# Increase MSI Afterburner overclock range?



## RejZoR (May 4, 2011)

I'm having a problem here. I just sticked good old GeForce 8400GS into my box and want to overclock the hell out of it just for fun. However the problem is that MSI Afterburner doesn't allow me to go any higher than 740MHz for GPU and 455MHz for memory. Which is strange because i remember running it at over 800MHz months ago. Is there any way to get rid of the artificial limit? I can't seem to find any such setting in MSI Afterburner settings. Need more powah...


----------



## D007 (May 4, 2011)

RejZoR said:


> I'm having a problem here. I just sticked good old GeForce 8400GS into my box and want to overclock the hell out of it just for fun. However the problem is that MSI Afterburner doesn't allow me to go any higher than 740MHz for GPU and 455MHz for memory. Which is strange because i remember running it at over 800MHz months ago. Is there any way to get rid of the artificial limit? I can't seem to find any such setting in MSI Afterburner settings. Need more powah...



To enable the unofficial overclocking in this version it is necessary to edit the MSIAfterburner.cfg file located in the installation directory of AfterBurner (typically Program Files (x86) MSI Afterburner):


You need to alter the following:

    Find UnofficialOverclockingEULA field and add this:
    I confirm that I am aware of unofficial overclocking limitations and fully understand that MSI will not provide me any support on it
    Then set UnofficialOverclockingMode to 1 to keep PowerPlay active (may not work on old ASICs), 2 to traditionally disable PowerPlay or to 0 to temporary disable unofficial    overclocking path.

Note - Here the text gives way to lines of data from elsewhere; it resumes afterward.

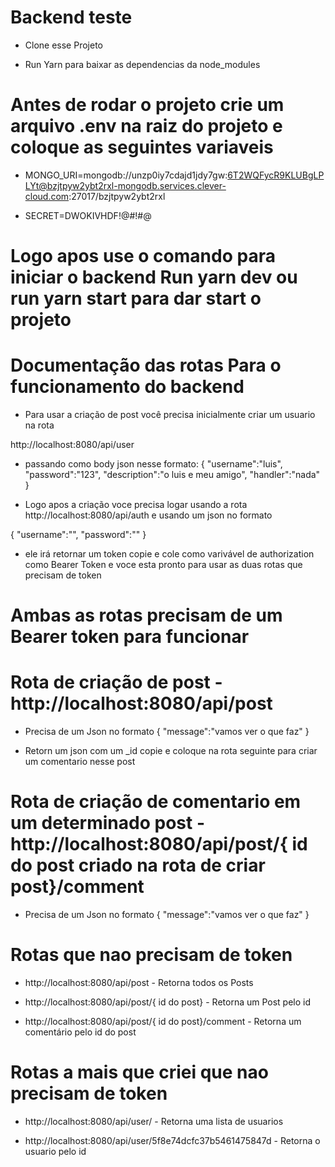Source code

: # Backend teste

- Clone esse Projeto

- Run Yarn para baixar as dependencias da node_modules

# Antes de rodar o projeto crie um arquivo .env na raiz do projeto e coloque as seguintes variaveis

- MONGO_URI=mongodb://unzp0iy7cdajd1jdy7gw:6T2WQFycR9KLUBgLPLYt@bzjtpyw2ybt2rxl-mongodb.services.clever-cloud.com:27017/bzjtpyw2ybt2rxl

- SECRET=DWOKIVHDF!@#$!$#@

# Logo apos use o comando para iniciar o backend Run yarn dev ou run yarn start para dar start o projeto

# Documentação das rotas Para o funcionamento do backend

- Para usar a criação de post você precisa inicialmente criar um usuario na rota 

http://localhost:8080/api/user 

- passando como body json nesse formato:
{
    "username":"luis",
    "password":"123",
    "description":"o luis e meu amigo",
    "handler":"nada"
}

- Logo apos a criação voce precisa logar usando a rota http://localhost:8080/api/auth  e usando um json no formato 

{
    "username":"",
    "password":""
}



- ele irá retornar um token copie e cole como varivável de authorization como Bearer Token e voce esta pronto para usar as duas rotas que precisam de token 

# Ambas as rotas precisam de um Bearer token para funcionar

# Rota de criação de post - http://localhost:8080/api/post

- Precisa de um Json no formato 
{
    "message":"vamos ver o que faz"
}

- Retorn um json com um _id copie e coloque na rota seguinte para criar um comentario nesse post

# Rota de criação de comentario em um determinado post - http://localhost:8080/api/post/{ id do post criado na rota de criar post}/comment

- Precisa de um Json no formato 
{
    "message":"vamos ver o que faz"
}

# Rotas que nao precisam de token 

- http://localhost:8080/api/post - Retorna todos os Posts

- http://localhost:8080/api/post/{ id do post} - Retorna um Post pelo id 

- http://localhost:8080/api/post/{ id do post}/comment - Retorna um comentário pelo id do post

# Rotas a mais que criei que nao precisam de token

- http://localhost:8080/api/user/ - Retorna uma lista de usuarios

- http://localhost:8080/api/user/5f8e74dcfc37b5461475847d - Retorna o usuario pelo id
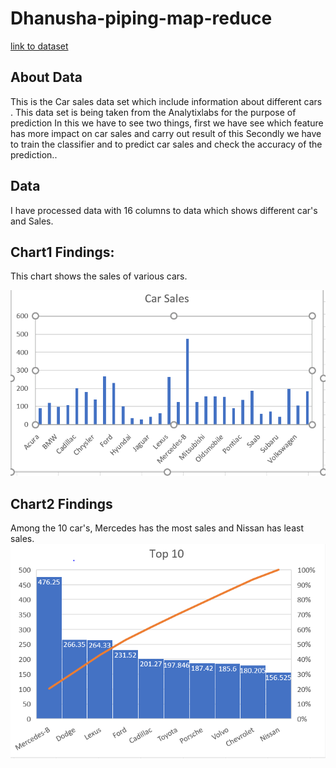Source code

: # Dhanusha-piping-map-reduce


[link to dataset](https://www.kaggle.com/gagandeep16/car-sales)

## About Data
This is the Car sales data set which include information about different cars . This data set is being taken from the Analytixlabs for the purpose of prediction
In this we have to see two things, first we have see which feature has more impact on car sales and carry out result of this
Secondly we have to train the classifier and to predict car sales and check the accuracy of the prediction..

## Data
I have processed data with 16 columns to data which shows different car's and  Sales.

## Chart1 Findings:
This chart shows the sales of various cars.

![total-car-sales image](img.PNG)


## Chart2 Findings
Among the 10 car's, Mercedes has the most sales and Nissan has least sales.
![top-10-car-sales image](img1.PNG)
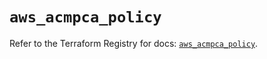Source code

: # `aws_acmpca_policy`

Refer to the Terraform Registry for docs: [`aws_acmpca_policy`](https://registry.terraform.io/providers/hashicorp/aws/5.53.0/docs/resources/acmpca_policy).
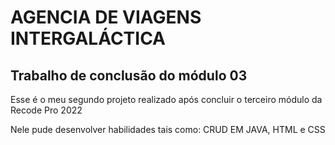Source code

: 
<h1>AGENCIA DE VIAGENS INTERGALÁCTICA</h1>

<h2>Trabalho de conclusão do módulo 03</h2>


<p>Esse é o meu segundo projeto realizado após concluir o terceiro módulo da Recode Pro 2022</p>
<p> Nele pude desenvolver habilidades tais como: CRUD EM JAVA, HTML e CSS</p>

Yes you have to paste that entire line in there:  *I confirm that I am aware of unofficial overclocking limitations and fully understand that MSI will not provide me any support on it*

It should look *EXACTLY* like this: 

[ATIADLHAL]
UnofficialOverclockingEULA	= I confirm that I am aware of unofficial overclocking limitations and fully understand that MSI will not provide me any support on it


----------



## RejZoR (May 4, 2011)

GeForce 8400GS, not Radeon...


----------



## D007 (May 4, 2011)

Ok so that line isn't in your cfg? same principal doesn't apply?
If not I don't know.. May have to google for that one.. Riva tuner no good anymore? lol..


----------



## RejZoR (May 4, 2011)

It didn't do anything for me.


----------



## drmurda (Jun 9, 2011)

*Thank you*

D007, Its worked flawlessly... i got a new MSI 6950 afew days ago and it was almost maxing out the afterburner program STOCK!  Thank again


----------